Correct!v organisiert zum Beispiel Crowdfunding-Kampagnen für aufwendige Reportageprojekte. Da geht es um Berichte über Straßenkinder in Deutschland oder die Abrechnungspraxis von Zahnärzten. Über gewerbliche Gefängnisse und den Alltag illegaler Einwanderer. Es gibt auch einen „Mafia-Blog“. Correct!v nimmt sich Zeit, sammelt viele Daten und veröffentlicht eine Geschichte erst, wenn sie komplett durchrecherchiert ist. Das Endprodukt kann ganz unterschiedlich sein: Am Ende kommt ein Artikel, eine Webseite, ein Lehrbuch, ein Comic oder gar ein Theaterstück dabei heraus. So erforscht correct!v, welche Institutionen die von deutschen Gerichten verhängten Geldbußen erhalten und welche technischen Mängel das über der Ukraine abgeschossene Passagierflugzeug MH 17 hatte. Gerne arbeitet correct!v mit anderen Medien oder Institutionen zusammen. Medienpartner könnten die Arbeit des Recherchebüros frei verwenden.

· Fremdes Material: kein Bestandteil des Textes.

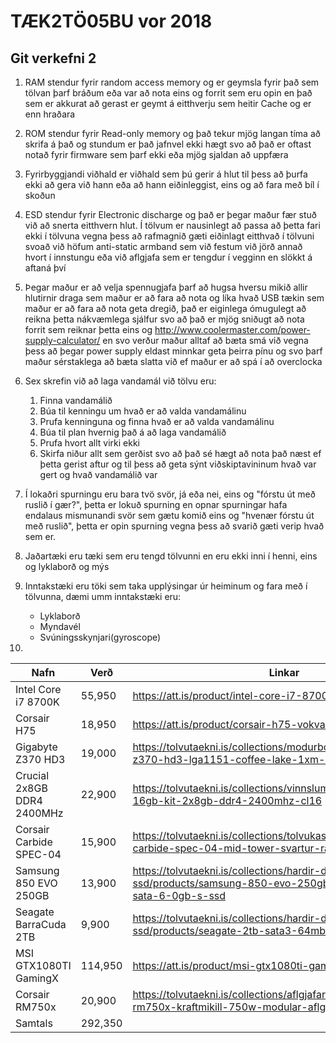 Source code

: TÆK2TÖ05BU vor 2018
===================
Git verkefni 2
--------------

1. RAM stendur fyrir random access memory og er geymsla fyrir það sem tölvan þarf bráðum eða var að nota eins og forrit sem eru opin en það sem er akkurat að gerast er geymt á eitthverju sem heitir Cache og er enn hraðara

2. ROM stendur fyrir Read-only memory og það tekur mjög langan tíma að skrifa á það og stundum er það jafnvel ekki hægt svo að það er oftast notað fyrir firmware sem þarf ekki eða mjög sjaldan að uppfæra

3. Fyrirbyggjandi viðhald er viðhald sem þú gerir á hlut til þess að þurfa ekki að gera við hann eða að hann eiðinleggist, eins og að fara með bíl í skoðun

4. ESD stendur fyrir Electronic discharge og það er þegar maður fær stuð við að snerta eitthvern hlut. Í tölvum er nausinlegt að passa að þetta fari ekki í tölvuna vegna þess að rafmagnið gæti eiðinlagt eitthvað í tölvuni svoað við höfum anti-static armband sem við festum við jörð annað hvort í innstungu eða við aflgjafa sem er tengdur í vegginn en slökkt á aftaná því

5. Þegar maður er að velja spennugjafa þarf að hugsa hversu mikið allir hlutirnir draga sem maður er að fara að nota og líka hvað USB tækin sem maður er að fara að nota geta dregið, það er eiginlega ómugulegt að reikna þetta nákvæmlega sjálfur svo að það er mjög sniðugt að nota forrit sem reiknar þetta eins og http://www.coolermaster.com/power-supply-calculator/ en svo verður maður alltaf að bæta smá við vegna þess að þegar power supply eldast minnkar geta þeirra pínu og svo þarf maður sérstaklega að bæta slatta við ef maður er að spá í að overclocka

6. Sex skrefin við að laga vandamál við tölvu eru:
	1. Finna vandamálið
	2. Búa til kenningu um hvað er að valda vandamálinu
	3. Prufa kenninguna og finna hvað er að valda vandamálinu
	4. Búa til plan hvernig það á að laga vandamálið
	5. Prufa hvort allt virki ekki
	6. Skirfa niður allt sem gerðist svo að það sé hægt að nota það næst ef þetta gerist aftur og til þess að geta sýnt viðskiptavininum hvað var gert og hvað vandamálið var

7. Í lokaðri spurningu eru bara tvö svör, já eða nei, eins og "fórstu út með ruslið í gær?", þetta er lokuð spurning en opnar spurningar hafa endalaus mismunandi svör sem gætu komið eins og "hvenær fórstu út með ruslið", þetta er opin spurning vegna þess að svarið gæti verip hvað sem er.

8.  Jaðartæki eru tæki sem eru tengd tölvunni en eru ekki inni í henni, eins og lyklaborð og mýs

9. Inntakstæki eru töki sem taka upplýsingar úr heiminum og fara með í tölvunna, dæmi umm inntakstæki eru:
	* Lyklaborð
	* Myndavél
	* Svúningsskynjari(gyroscope)

10. 
|Nafn						|Verð		|Linkar																													|
|---------------------------|-----------|-----------------------------------------------------------------------------------------------------------------------|
|Intel Core i7 8700K		|55,950		|https://att.is/product/intel-core-i7-8700k-orgjorvi																	|
|Corsair H75				|18,950		|https://att.is/product/corsair-h75-vokvakaeling																		|
|Gigabyte Z370 HD3			|19,000		|https://tolvutaekni.is/collections/modurbord/products/gigabyte-z370-hd3-lga1151-coffee-lake-1xm-2						|
|Crucial 2x8GB DDR4 2400MHz	|22,900		|https://tolvutaekni.is/collections/vinnsluminni/products/crucial-16gb-kit-2x8gb-ddr4-2400mhz-cl16						|
|Corsair Carbide SPEC-04	|15,900		|https://tolvutaekni.is/collections/tolvukassar/products/corsair-carbide-spec-04-mid-tower-svartur-raudur				|
|Samsung 850 EVO 250GB		|13,900		|https://tolvutaekni.is/collections/hardir-diskar-og-ssd/products/samsung-850-evo-250gb-2-5-solid-state-sata-6-0gb-s-ssd|
|Seagate BarraCuda 2TB		|9,900		|https://tolvutaekni.is/collections/hardir-diskar-og-ssd/products/seagate-2tb-sata3-64mb-i-flytiminni-7200sn			|
|MSI GTX1080TI GamingX		|114,950	|https://att.is/product/msi-gtx1080ti-gamingx-skjakort																	|
|Corsair RM750x				|20,900		|https://tolvutaekni.is/collections/aflgjafar/products/corsair-rm750x-kraftmikill-750w-modular-aflgjafi-80-gold			|
|Samtals					|292,350	|																														|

In Planung sind laut Jonathan Sachse Online-Workshops zur praktischen Anwendung des Informationsfreiheitsgesetzes und eine Recherche über die deutschen Sparkassen, an der sich jeder Interessierte beteiligen könne.
www.correctiv.org
Open Data City
Diese Gruppe betreibt von Berlin aus Datenjournalismus, so ihr Geschäftsführer Marco Maas. Er erforscht zum Beispiel das kommende „Internet der Dinge“ und ließ seine Wohnung mit Sensoren spicken. Um herauszufinden, welche Information diese Geräte schließlich über den Bewohner liefern. Marco Maas fiel dabei auf, dass nicht nur das Smartphone die neue Informationszentrale sein kann. Er fragt: „Warum ist der Wecker eigentlich keine Kommunikationsplattform?
Ein anderes Projekt ist Lobby-Plag: Da wird erforscht, wie sich Gesetze vom ersten Entwurf bis zum Inkrafttreten durch den Einfluss von Lobbyisten verändern. Ausprobiert wird laut Maas auch, ob und wie Roboter-Journalismus funktioniert – auf Daten basierte automatische Berichte über Fußballspiele, das kommende Wetter oder die Entwicklung der Benzinpreise.